[Opening Available data section]

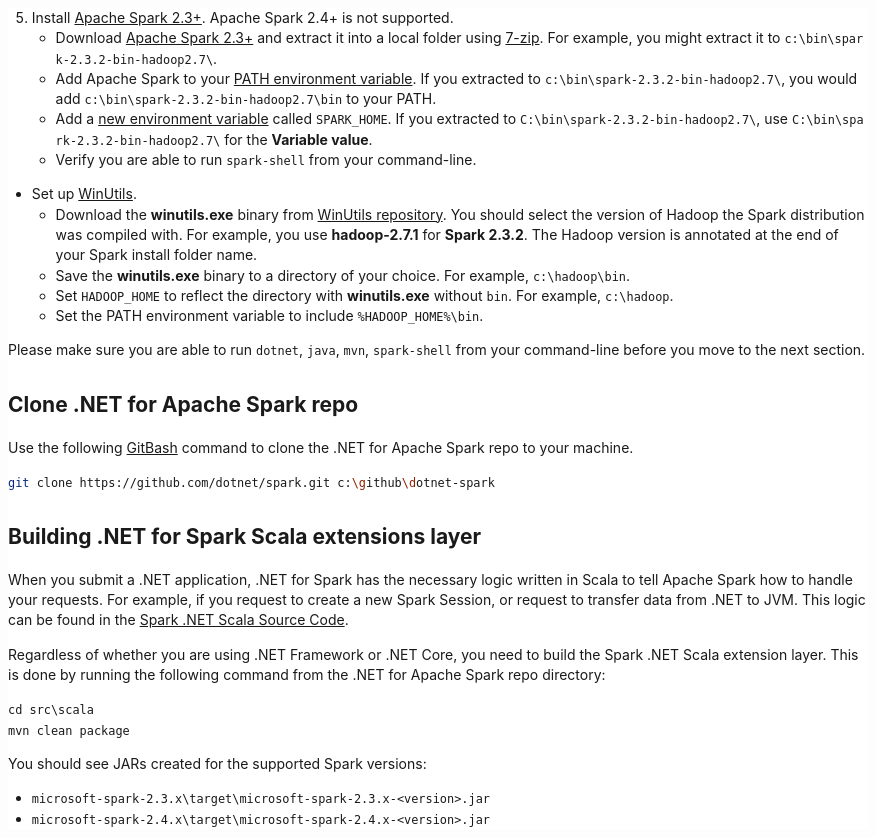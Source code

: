 5. Install [Apache Spark 2.3+](https://spark.apache.org/downloads.html). Apache Spark 2.4+ is not supported.
    * Download [Apache Spark 2.3+](https://spark.apache.org/downloads.html) and extract it into a local folder using [7-zip](https://www.7-zip.org/). For example, you might extract it to `c:\bin\spark-2.3.2-bin-hadoop2.7\`.
    * Add Apache Spark to your [PATH environment variable](https://www.java.com/en/download/help/path.xml). If you extracted to `c:\bin\spark-2.3.2-bin-hadoop2.7\`, you would add `c:\bin\spark-2.3.2-bin-hadoop2.7\bin` to your PATH.
    * Add a [new environment variable](https://www.java.com/en/download/help/path.xml) called `SPARK_HOME`. If you extracted to `C:\bin\spark-2.3.2-bin-hadoop2.7\`, use  `C:\bin\spark-2.3.2-bin-hadoop2.7\` for the **Variable value**.
    * Verify you are able to run `spark-shell` from your command-line.

* Set up [WinUtils](https://github.com/steveloughran/winutils).
    * Download the **winutils.exe** binary from [WinUtils repository](https://github.com/steveloughran/winutils). You should select the version of Hadoop the Spark distribution was compiled with. For example, you use **hadoop-2.7.1** for **Spark 2.3.2**. The Hadoop version is annotated at the end of your Spark install folder name.
    * Save the **winutils.exe** binary to a directory of your choice. For example, `c:\hadoop\bin`.
    * Set `HADOOP_HOME` to reflect the directory with **winutils.exe** without `bin`. For example, `c:\hadoop`.
    * Set the PATH environment variable to include `%HADOOP_HOME%\bin`.

Please make sure you are able to run `dotnet`, `java`, `mvn`, `spark-shell` from your command-line before you move to the next section.

## Clone .NET for Apache Spark repo

Use the following [GitBash](https://gitforwindows.org/) command to clone the .NET for Apache Spark repo to your machine. 

```bash
git clone https://github.com/dotnet/spark.git c:\github\dotnet-spark
```

## Building .NET for Spark Scala extensions layer

When you submit a .NET application, .NET for Spark has the necessary logic written in Scala to tell Apache Spark how to handle your requests. For example, if you request to create a new Spark Session, or request to transfer data from .NET to JVM. This logic can be found in the [Spark .NET Scala Source Code](https://github.com/dotnet/spark/tree/master/src/scala).

Regardless of whether you are using .NET Framework or .NET Core, you need to build the Spark .NET Scala extension layer. This is done by running the following command from the .NET for Apache Spark repo directory:

```
cd src\scala
mvn clean package 
```

You should see JARs created for the supported Spark versions:
* `microsoft-spark-2.3.x\target\microsoft-spark-2.3.x-<version>.jar`
* `microsoft-spark-2.4.x\target\microsoft-spark-2.4.x-<version>.jar`

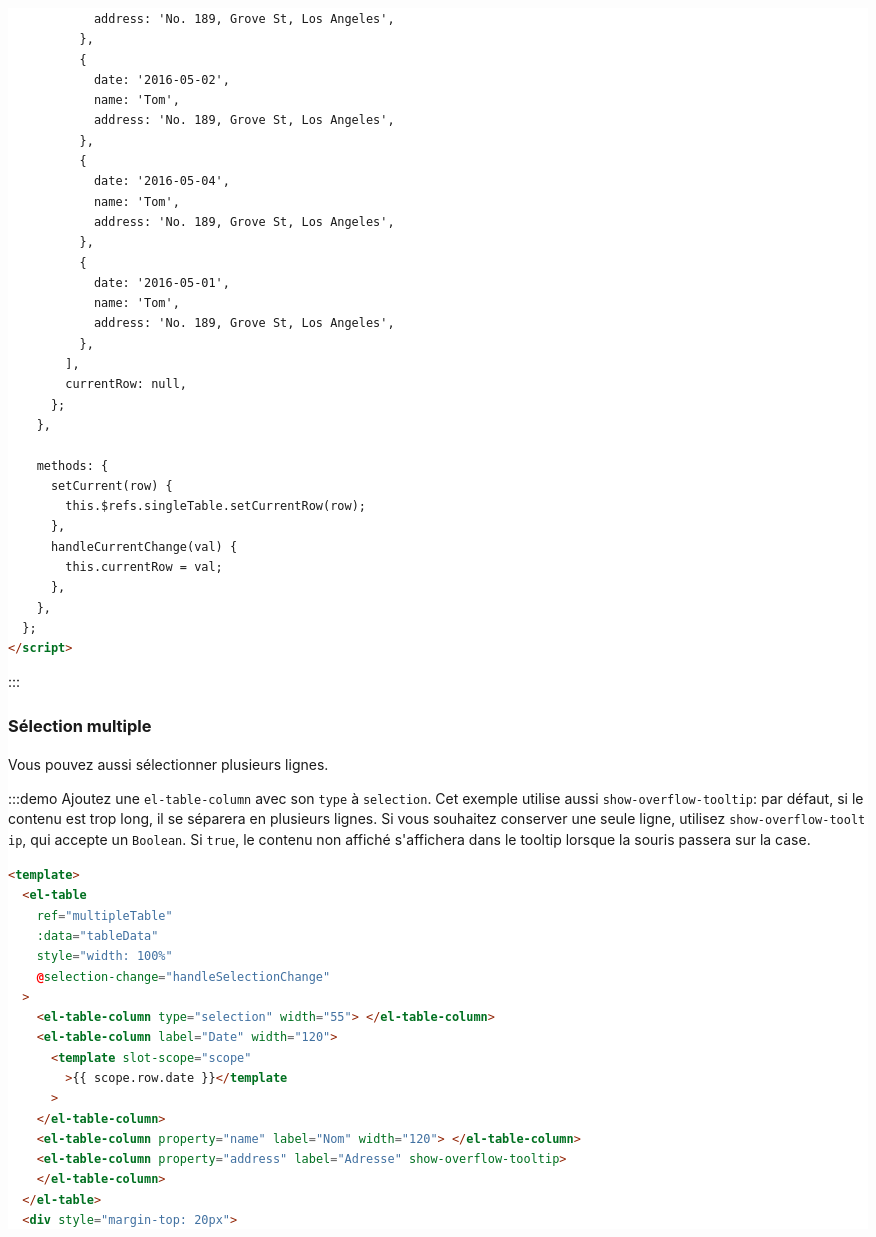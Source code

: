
 ```html
            address: 'No. 189, Grove St, Los Angeles',
          },
          {
            date: '2016-05-02',
            name: 'Tom',
            address: 'No. 189, Grove St, Los Angeles',
          },
          {
            date: '2016-05-04',
            name: 'Tom',
            address: 'No. 189, Grove St, Los Angeles',
          },
          {
            date: '2016-05-01',
            name: 'Tom',
            address: 'No. 189, Grove St, Los Angeles',
          },
        ],
        currentRow: null,
      };
    },

    methods: {
      setCurrent(row) {
        this.$refs.singleTable.setCurrentRow(row);
      },
      handleCurrentChange(val) {
        this.currentRow = val;
      },
    },
  };
</script>
```

:::

### Sélection multiple

Vous pouvez aussi sélectionner plusieurs lignes.

:::demo Ajoutez une `el-table-column` avec son `type` à `selection`. Cet exemple utilise aussi `show-overflow-tooltip`: par défaut, si le contenu est trop long, il se séparera en plusieurs lignes. Si vous souhaitez conserver une seule ligne, utilisez `show-overflow-tooltip`, qui accepte un `Boolean`. Si `true`, le contenu non affiché s'affichera dans le tooltip lorsque la souris passera sur la case.

```html
<template>
  <el-table
    ref="multipleTable"
    :data="tableData"
    style="width: 100%"
    @selection-change="handleSelectionChange"
  >
    <el-table-column type="selection" width="55"> </el-table-column>
    <el-table-column label="Date" width="120">
      <template slot-scope="scope"
        >{{ scope.row.date }}</template
      >
    </el-table-column>
    <el-table-column property="name" label="Nom" width="120"> </el-table-column>
    <el-table-column property="address" label="Adresse" show-overflow-tooltip>
    </el-table-column>
  </el-table>
  <div style="margin-top: 20px">
```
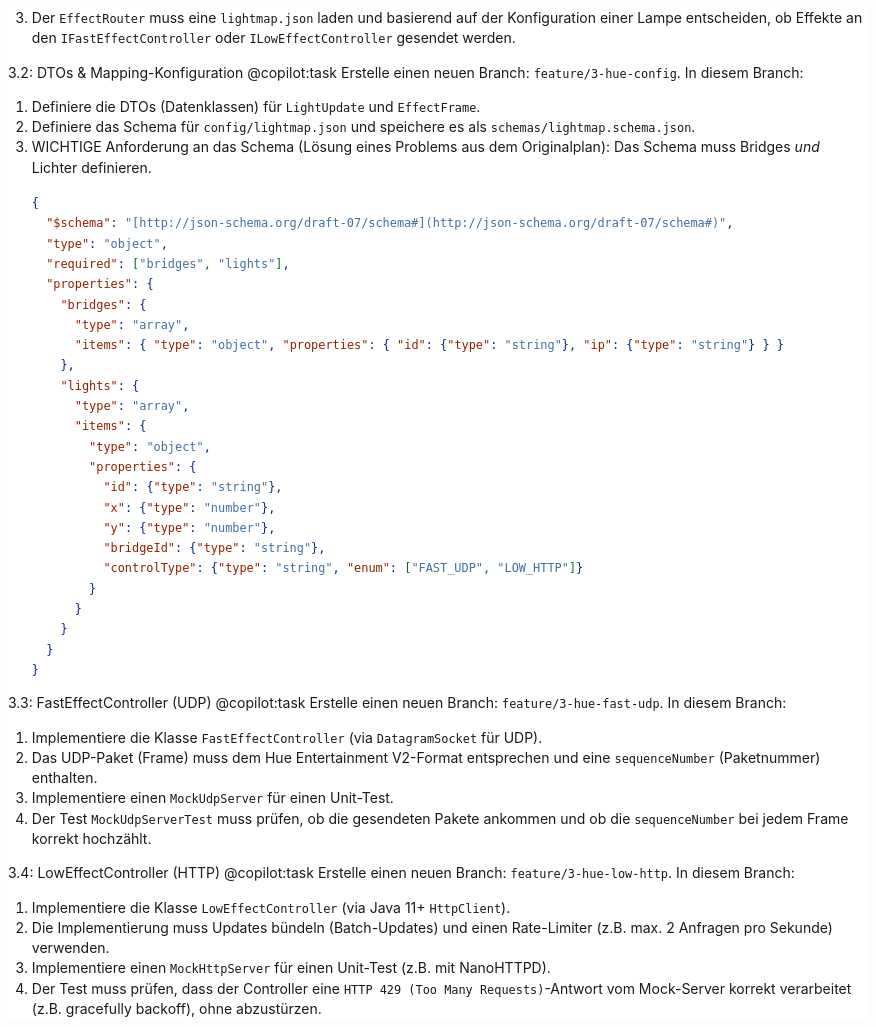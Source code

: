 3.  Der `EffectRouter` muss eine `lightmap.json` laden und basierend auf der Konfiguration einer Lampe entscheiden, ob Effekte an den `IFastEffectController` oder `ILowEffectController` gesendet werden.

3.2: DTOs & Mapping-Konfiguration
@copilot:task
Erstelle einen neuen Branch: `feature/3-hue-config`.
In diesem Branch:
1.  Definiere die DTOs (Datenklassen) für `LightUpdate` und `EffectFrame`.
2.  Definiere das Schema für `config/lightmap.json` und speichere es als `schemas/lightmap.schema.json`.
3.  WICHTIGE Anforderung an das Schema (Lösung eines Problems aus dem Originalplan): Das Schema muss Bridges *und* Lichter definieren.
    ```json
    {
      "$schema": "[http://json-schema.org/draft-07/schema#](http://json-schema.org/draft-07/schema#)",
      "type": "object",
      "required": ["bridges", "lights"],
      "properties": {
        "bridges": {
          "type": "array",
          "items": { "type": "object", "properties": { "id": {"type": "string"}, "ip": {"type": "string"} } }
        },
        "lights": {
          "type": "array",
          "items": {
            "type": "object",
            "properties": {
              "id": {"type": "string"},
              "x": {"type": "number"},
              "y": {"type": "number"},
              "bridgeId": {"type": "string"},
              "controlType": {"type": "string", "enum": ["FAST_UDP", "LOW_HTTP"]}
            }
          }
        }
      }
    }
    ```

3.3: FastEffectController (UDP)
@copilot:task
Erstelle einen neuen Branch: `feature/3-hue-fast-udp`.
In diesem Branch:
1.  Implementiere die Klasse `FastEffectController` (via `DatagramSocket` für UDP).
2.  Das UDP-Paket (Frame) muss dem Hue Entertainment V2-Format entsprechen und eine `sequenceNumber` (Paketnummer) enthalten.
3.  Implementiere einen `MockUdpServer` für einen Unit-Test.
4.  Der Test `MockUdpServerTest` muss prüfen, ob die gesendeten Pakete ankommen und ob die `sequenceNumber` bei jedem Frame korrekt hochzählt.

3.4: LowEffectController (HTTP)
@copilot:task
Erstelle einen neuen Branch: `feature/3-hue-low-http`.
In diesem Branch:
1.  Implementiere die Klasse `LowEffectController` (via Java 11+ `HttpClient`).
2.  Die Implementierung muss Updates bündeln (Batch-Updates) und einen Rate-Limiter (z.B. max. 2 Anfragen pro Sekunde) verwenden.
3.  Implementiere einen `MockHttpServer` für einen Unit-Test (z.B. mit NanoHTTPD).
4.  Der Test muss prüfen, dass der Controller eine `HTTP 429 (Too Many Requests)`-Antwort vom Mock-Server korrekt verarbeitet (z.B. gracefully backoff), ohne abzustürzen.
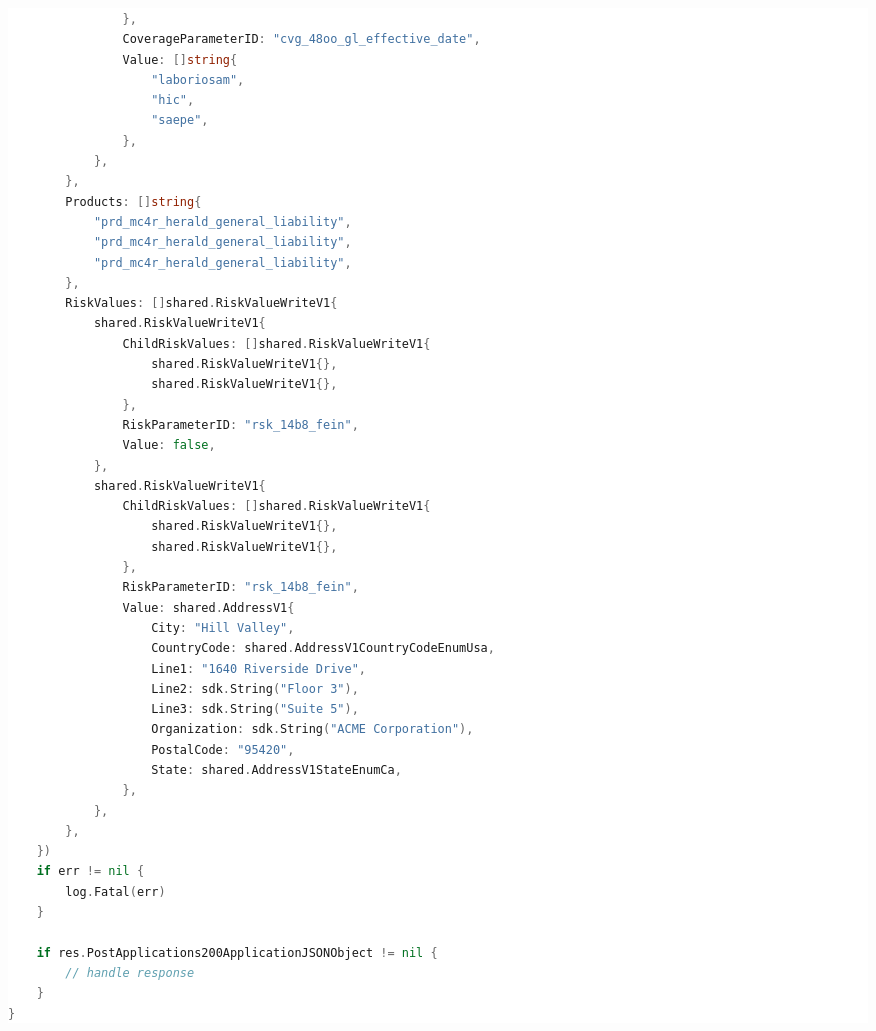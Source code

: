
 ```go
                },
                CoverageParameterID: "cvg_48oo_gl_effective_date",
                Value: []string{
                    "laboriosam",
                    "hic",
                    "saepe",
                },
            },
        },
        Products: []string{
            "prd_mc4r_herald_general_liability",
            "prd_mc4r_herald_general_liability",
            "prd_mc4r_herald_general_liability",
        },
        RiskValues: []shared.RiskValueWriteV1{
            shared.RiskValueWriteV1{
                ChildRiskValues: []shared.RiskValueWriteV1{
                    shared.RiskValueWriteV1{},
                    shared.RiskValueWriteV1{},
                },
                RiskParameterID: "rsk_14b8_fein",
                Value: false,
            },
            shared.RiskValueWriteV1{
                ChildRiskValues: []shared.RiskValueWriteV1{
                    shared.RiskValueWriteV1{},
                    shared.RiskValueWriteV1{},
                },
                RiskParameterID: "rsk_14b8_fein",
                Value: shared.AddressV1{
                    City: "Hill Valley",
                    CountryCode: shared.AddressV1CountryCodeEnumUsa,
                    Line1: "1640 Riverside Drive",
                    Line2: sdk.String("Floor 3"),
                    Line3: sdk.String("Suite 5"),
                    Organization: sdk.String("ACME Corporation"),
                    PostalCode: "95420",
                    State: shared.AddressV1StateEnumCa,
                },
            },
        },
    })
    if err != nil {
        log.Fatal(err)
    }

    if res.PostApplications200ApplicationJSONObject != nil {
        // handle response
    }
}
```
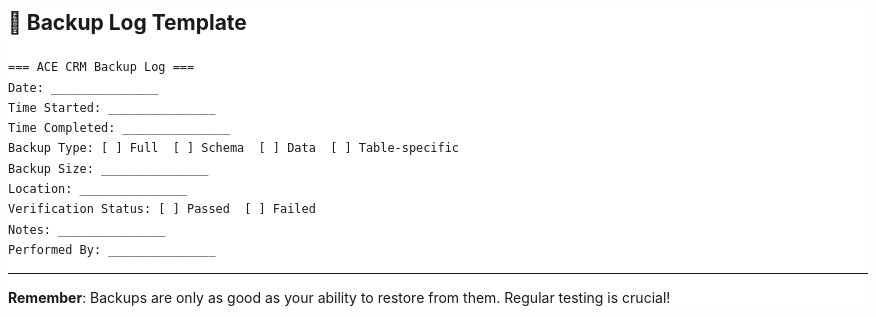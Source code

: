 ## 📝 Backup Log Template

```
=== ACE CRM Backup Log ===
Date: _______________
Time Started: _______________
Time Completed: _______________
Backup Type: [ ] Full  [ ] Schema  [ ] Data  [ ] Table-specific
Backup Size: _______________
Location: _______________
Verification Status: [ ] Passed  [ ] Failed
Notes: _______________
Performed By: _______________
```

---

**Remember**: Backups are only as good as your ability to restore from them. Regular testing is crucial!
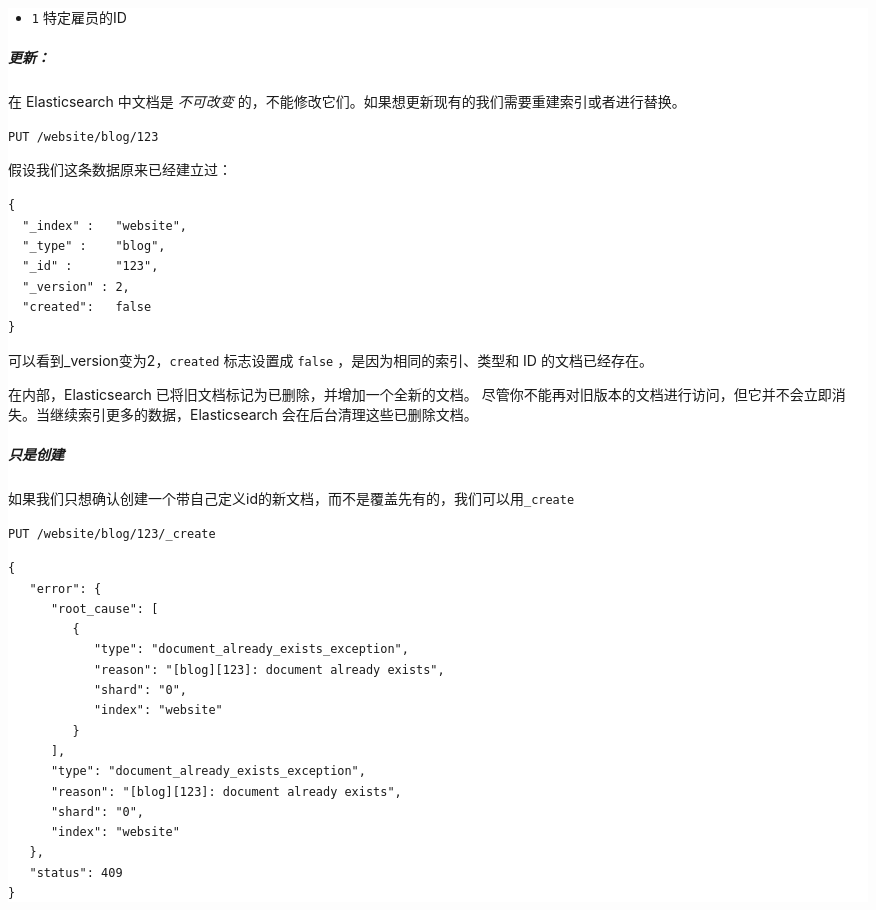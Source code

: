 - `1`                特定雇员的ID




##### 更新：

在 Elasticsearch 中文档是 *不可改变* 的，不能修改它们。如果想更新现有的我们需要重建索引或者进行替换。

```
PUT /website/blog/123
```

假设我们这条数据原来已经建立过：

```
{
  "_index" :   "website",
  "_type" :    "blog",
  "_id" :      "123",
  "_version" : 2,
  "created":   false 
}
```

可以看到_version变为2，`created` 标志设置成 `false` ，是因为相同的索引、类型和 ID 的文档已经存在。

在内部，Elasticsearch 已将旧文档标记为已删除，并增加一个全新的文档。 尽管你不能再对旧版本的文档进行访问，但它并不会立即消失。当继续索引更多的数据，Elasticsearch 会在后台清理这些已删除文档。



##### 只是创建

如果我们只想确认创建一个带自己定义id的新文档，而不是覆盖先有的，我们可以用`_create`

```
PUT /website/blog/123/_create
```



```
{
   "error": {
      "root_cause": [
         {
            "type": "document_already_exists_exception",
            "reason": "[blog][123]: document already exists",
            "shard": "0",
            "index": "website"
         }
      ],
      "type": "document_already_exists_exception",
      "reason": "[blog][123]: document already exists",
      "shard": "0",
      "index": "website"
   },
   "status": 409
}
```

[Closing Available data section]

## Your assignment
What you give back should be only the lines of the records above, starting at the line with "## Clone .NET for Apache Spark repo" and ending at the line with "When you submit", restated word for word.

## Exercise response
## Clone .NET for Apache Spark repo

Use the following [GitBash](https://gitforwindows.org/) command to clone the .NET for Apache Spark repo to your machine. 

```bash
git clone https://github.com/dotnet/spark.git c:\github\dotnet-spark
```

## Building .NET for Spark Scala extensions layer

When you submit a .NET application, .NET for Spark has the necessary logic written in Scala to tell Apache Spark how to handle your requests. For example, if you request to create a new Spark Session, or request to transfer data from .NET to JVM. This logic can be found in the [Spark .NET Scala Source Code](https://github.com/dotnet/spark/tree/master/src/scala).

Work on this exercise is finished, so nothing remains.